Of course this can be done. The problem is that he's doing this over the
Internet, an insecure network, and thus is not a recommended option. 

> Then depending on how that Xserver is configured, you may or may not
> need to do the following step. Try it first without doing this. If
> it doesn't work then, on the machine running the Xserver, there are
> a few things you can try, the easiest of which is to allow the client
> application host to connect to the server by running:
> 
> xhost + client.host.org
> 
> Lastly just run your X application:
> 
> xterm&
> 
> Of course there are security issues with anything you do across the internet,
> and these instructions were written for ease of use, not security.
> 
> There are more secure ways to allow connections to an Xserver rather than
> using 'xhost +'. 'xauth' is a better way, and not much harder but longer to
> explain.

Marginally better. It still sends everything in the clear once
authentication occurs. 

> 
> None of the access control mechanisms do any encryption.
> 
> Of the choices listed below, VNC has all the same security issues as
> plain X, althought it may have lower bandwidth requirements. I don't
> know from the original posters message if bandwidth is a problem.

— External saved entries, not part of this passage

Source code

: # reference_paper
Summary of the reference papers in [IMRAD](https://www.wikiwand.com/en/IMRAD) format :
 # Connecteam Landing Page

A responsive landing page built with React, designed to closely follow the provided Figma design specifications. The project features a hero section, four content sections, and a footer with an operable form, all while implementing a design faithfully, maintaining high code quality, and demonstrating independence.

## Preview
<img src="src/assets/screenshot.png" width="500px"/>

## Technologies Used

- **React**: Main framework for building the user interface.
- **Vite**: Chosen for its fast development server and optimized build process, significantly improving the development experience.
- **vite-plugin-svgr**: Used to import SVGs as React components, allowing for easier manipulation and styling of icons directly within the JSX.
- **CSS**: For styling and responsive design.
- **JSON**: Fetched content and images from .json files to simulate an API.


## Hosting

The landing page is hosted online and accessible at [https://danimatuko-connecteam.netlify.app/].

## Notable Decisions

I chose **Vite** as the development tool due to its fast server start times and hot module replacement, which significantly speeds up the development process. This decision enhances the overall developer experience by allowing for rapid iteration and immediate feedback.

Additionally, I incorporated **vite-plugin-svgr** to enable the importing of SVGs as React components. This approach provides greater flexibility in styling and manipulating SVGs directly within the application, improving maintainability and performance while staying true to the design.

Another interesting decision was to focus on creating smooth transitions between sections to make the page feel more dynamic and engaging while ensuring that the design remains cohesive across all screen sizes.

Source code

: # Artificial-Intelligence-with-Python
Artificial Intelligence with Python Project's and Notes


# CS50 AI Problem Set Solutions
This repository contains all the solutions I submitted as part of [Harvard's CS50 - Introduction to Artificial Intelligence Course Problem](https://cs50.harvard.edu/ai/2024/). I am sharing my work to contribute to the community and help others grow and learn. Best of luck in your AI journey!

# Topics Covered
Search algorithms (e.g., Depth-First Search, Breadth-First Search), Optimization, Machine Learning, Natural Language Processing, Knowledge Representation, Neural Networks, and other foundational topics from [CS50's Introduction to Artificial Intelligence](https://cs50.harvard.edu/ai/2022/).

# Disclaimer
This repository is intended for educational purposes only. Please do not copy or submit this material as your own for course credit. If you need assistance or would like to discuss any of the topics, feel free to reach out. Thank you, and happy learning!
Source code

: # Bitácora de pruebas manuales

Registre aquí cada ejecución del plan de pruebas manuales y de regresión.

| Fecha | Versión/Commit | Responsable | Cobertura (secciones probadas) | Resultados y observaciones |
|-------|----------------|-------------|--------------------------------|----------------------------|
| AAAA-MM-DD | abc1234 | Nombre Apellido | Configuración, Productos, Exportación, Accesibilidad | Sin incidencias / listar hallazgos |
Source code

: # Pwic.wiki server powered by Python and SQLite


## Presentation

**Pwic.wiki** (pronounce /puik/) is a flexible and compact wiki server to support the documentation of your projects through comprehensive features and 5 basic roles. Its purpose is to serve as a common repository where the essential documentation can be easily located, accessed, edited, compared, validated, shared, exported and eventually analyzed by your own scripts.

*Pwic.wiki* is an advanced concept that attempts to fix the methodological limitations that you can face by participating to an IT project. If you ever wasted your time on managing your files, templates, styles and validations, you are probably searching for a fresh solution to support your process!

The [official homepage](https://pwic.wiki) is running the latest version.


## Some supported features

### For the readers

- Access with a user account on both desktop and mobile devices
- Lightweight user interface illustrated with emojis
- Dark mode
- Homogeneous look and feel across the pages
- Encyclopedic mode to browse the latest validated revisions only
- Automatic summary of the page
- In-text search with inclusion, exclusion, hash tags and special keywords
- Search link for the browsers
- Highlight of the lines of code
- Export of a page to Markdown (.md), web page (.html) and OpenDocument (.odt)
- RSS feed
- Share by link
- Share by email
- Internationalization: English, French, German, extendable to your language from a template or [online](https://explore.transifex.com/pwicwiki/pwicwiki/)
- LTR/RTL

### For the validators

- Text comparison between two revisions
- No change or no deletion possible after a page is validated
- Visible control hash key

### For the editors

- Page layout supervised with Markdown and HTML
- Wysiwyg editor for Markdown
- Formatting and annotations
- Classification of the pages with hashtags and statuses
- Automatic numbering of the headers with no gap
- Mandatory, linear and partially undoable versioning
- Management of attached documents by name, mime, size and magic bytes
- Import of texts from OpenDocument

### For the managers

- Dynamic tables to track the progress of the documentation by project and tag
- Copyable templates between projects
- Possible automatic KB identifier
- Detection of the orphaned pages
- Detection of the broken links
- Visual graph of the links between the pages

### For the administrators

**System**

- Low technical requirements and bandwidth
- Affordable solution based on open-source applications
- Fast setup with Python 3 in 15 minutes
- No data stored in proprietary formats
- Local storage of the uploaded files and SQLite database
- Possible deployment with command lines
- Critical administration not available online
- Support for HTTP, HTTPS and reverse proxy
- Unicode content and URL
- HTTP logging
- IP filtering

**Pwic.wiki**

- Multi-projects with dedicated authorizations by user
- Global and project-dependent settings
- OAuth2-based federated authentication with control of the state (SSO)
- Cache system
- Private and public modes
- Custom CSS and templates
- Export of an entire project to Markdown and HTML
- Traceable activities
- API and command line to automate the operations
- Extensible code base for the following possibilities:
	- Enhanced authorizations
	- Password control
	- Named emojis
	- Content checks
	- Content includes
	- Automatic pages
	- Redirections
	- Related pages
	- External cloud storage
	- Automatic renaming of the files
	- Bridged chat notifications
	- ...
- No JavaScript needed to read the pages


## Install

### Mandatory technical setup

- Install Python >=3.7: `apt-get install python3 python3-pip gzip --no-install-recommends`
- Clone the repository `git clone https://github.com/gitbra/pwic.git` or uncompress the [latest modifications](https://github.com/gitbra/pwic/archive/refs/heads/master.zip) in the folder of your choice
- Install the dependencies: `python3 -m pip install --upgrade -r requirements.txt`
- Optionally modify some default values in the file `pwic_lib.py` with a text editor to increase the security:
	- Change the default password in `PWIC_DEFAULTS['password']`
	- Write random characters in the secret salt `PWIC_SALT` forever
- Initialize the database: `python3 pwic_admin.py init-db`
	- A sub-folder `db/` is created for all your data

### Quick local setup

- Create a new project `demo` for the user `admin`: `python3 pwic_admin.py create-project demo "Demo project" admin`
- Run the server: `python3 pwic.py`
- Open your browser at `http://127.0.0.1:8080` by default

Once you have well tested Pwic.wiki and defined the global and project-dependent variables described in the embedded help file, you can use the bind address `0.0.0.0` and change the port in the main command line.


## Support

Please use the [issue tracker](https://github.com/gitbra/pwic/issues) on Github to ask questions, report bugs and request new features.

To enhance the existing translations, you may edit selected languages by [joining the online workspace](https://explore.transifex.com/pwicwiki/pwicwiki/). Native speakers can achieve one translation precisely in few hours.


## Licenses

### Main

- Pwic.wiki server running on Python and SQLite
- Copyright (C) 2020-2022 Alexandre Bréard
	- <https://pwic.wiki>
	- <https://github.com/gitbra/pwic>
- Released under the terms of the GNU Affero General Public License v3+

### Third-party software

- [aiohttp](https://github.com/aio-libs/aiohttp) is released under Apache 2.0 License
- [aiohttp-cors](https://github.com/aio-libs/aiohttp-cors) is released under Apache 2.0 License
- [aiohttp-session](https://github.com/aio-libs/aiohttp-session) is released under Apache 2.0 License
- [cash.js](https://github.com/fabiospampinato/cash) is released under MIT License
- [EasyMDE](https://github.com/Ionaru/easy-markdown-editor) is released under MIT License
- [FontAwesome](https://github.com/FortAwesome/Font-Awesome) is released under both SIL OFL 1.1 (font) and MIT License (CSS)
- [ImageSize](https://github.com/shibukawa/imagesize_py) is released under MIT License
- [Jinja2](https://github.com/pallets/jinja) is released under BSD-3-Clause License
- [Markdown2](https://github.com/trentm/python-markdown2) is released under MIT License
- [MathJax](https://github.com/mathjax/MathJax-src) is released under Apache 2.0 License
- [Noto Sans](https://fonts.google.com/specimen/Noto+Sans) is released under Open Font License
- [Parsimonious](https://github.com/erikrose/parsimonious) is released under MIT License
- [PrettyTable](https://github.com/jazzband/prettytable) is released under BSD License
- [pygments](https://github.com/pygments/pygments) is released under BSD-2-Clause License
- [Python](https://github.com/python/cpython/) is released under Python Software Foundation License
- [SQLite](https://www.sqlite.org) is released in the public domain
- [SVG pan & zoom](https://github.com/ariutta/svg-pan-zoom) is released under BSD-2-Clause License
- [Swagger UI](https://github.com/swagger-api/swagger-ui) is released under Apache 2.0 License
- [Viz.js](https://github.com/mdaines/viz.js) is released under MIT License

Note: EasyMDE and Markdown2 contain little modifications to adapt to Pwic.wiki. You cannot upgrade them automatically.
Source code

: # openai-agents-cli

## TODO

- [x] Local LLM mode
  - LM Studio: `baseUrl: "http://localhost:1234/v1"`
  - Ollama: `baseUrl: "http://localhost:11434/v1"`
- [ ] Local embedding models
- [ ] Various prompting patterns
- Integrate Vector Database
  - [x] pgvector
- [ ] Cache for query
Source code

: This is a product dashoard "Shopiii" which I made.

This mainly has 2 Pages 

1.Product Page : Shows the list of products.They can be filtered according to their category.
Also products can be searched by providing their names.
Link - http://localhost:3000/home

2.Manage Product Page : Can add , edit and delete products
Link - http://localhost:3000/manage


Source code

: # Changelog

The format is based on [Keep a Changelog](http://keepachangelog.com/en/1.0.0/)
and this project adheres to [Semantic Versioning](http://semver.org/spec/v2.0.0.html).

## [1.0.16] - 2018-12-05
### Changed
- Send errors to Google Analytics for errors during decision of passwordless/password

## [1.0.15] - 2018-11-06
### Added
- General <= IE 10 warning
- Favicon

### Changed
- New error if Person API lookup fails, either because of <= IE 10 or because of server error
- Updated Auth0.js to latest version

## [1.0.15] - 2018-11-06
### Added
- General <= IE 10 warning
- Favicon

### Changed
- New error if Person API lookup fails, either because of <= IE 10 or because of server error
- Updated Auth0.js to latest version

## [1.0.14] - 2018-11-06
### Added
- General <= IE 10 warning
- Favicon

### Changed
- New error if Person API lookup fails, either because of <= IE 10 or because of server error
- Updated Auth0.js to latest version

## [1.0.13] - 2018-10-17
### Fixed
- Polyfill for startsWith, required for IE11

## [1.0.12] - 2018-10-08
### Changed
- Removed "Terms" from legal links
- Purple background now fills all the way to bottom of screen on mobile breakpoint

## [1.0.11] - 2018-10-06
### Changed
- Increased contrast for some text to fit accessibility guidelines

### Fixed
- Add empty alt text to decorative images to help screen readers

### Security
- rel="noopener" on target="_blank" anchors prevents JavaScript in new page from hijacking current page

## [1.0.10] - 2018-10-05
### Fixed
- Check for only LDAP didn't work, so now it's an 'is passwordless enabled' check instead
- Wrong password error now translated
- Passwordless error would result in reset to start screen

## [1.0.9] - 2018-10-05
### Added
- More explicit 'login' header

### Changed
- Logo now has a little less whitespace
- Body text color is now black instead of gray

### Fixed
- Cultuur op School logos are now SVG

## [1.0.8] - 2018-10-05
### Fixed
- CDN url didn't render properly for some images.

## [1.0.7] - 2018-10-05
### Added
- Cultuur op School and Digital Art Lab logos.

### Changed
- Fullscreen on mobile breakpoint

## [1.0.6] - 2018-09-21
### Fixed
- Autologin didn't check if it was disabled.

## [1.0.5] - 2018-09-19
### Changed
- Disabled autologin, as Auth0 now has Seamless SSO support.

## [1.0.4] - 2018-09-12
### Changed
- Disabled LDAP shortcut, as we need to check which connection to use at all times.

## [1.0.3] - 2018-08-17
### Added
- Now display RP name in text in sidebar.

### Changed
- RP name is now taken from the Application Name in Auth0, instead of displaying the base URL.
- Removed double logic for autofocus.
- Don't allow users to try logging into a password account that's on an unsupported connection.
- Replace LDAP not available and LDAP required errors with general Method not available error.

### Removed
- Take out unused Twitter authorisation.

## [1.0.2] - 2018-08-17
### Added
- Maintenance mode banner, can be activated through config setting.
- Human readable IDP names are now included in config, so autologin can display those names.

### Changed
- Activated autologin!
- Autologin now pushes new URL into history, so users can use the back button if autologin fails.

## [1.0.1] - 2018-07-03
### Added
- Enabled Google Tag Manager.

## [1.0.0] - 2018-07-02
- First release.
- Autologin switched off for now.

VNC can also be tunneled across SSH. This is probably the best option
from a security/bandwidth POV. 

> 
> The last two VPN and SSH are basically the same (SSH in effect gives you
> a VPN) and both will encrypt all traffic while probably also providing
> some element of access control (it really depends on the rest of your setup.)
> SSH I beleive does do some compression also.
> 

Not exactly. SSH is only port-forwarding from one host to another. It's
not a VPN in the sense that the hosts become part of the same network.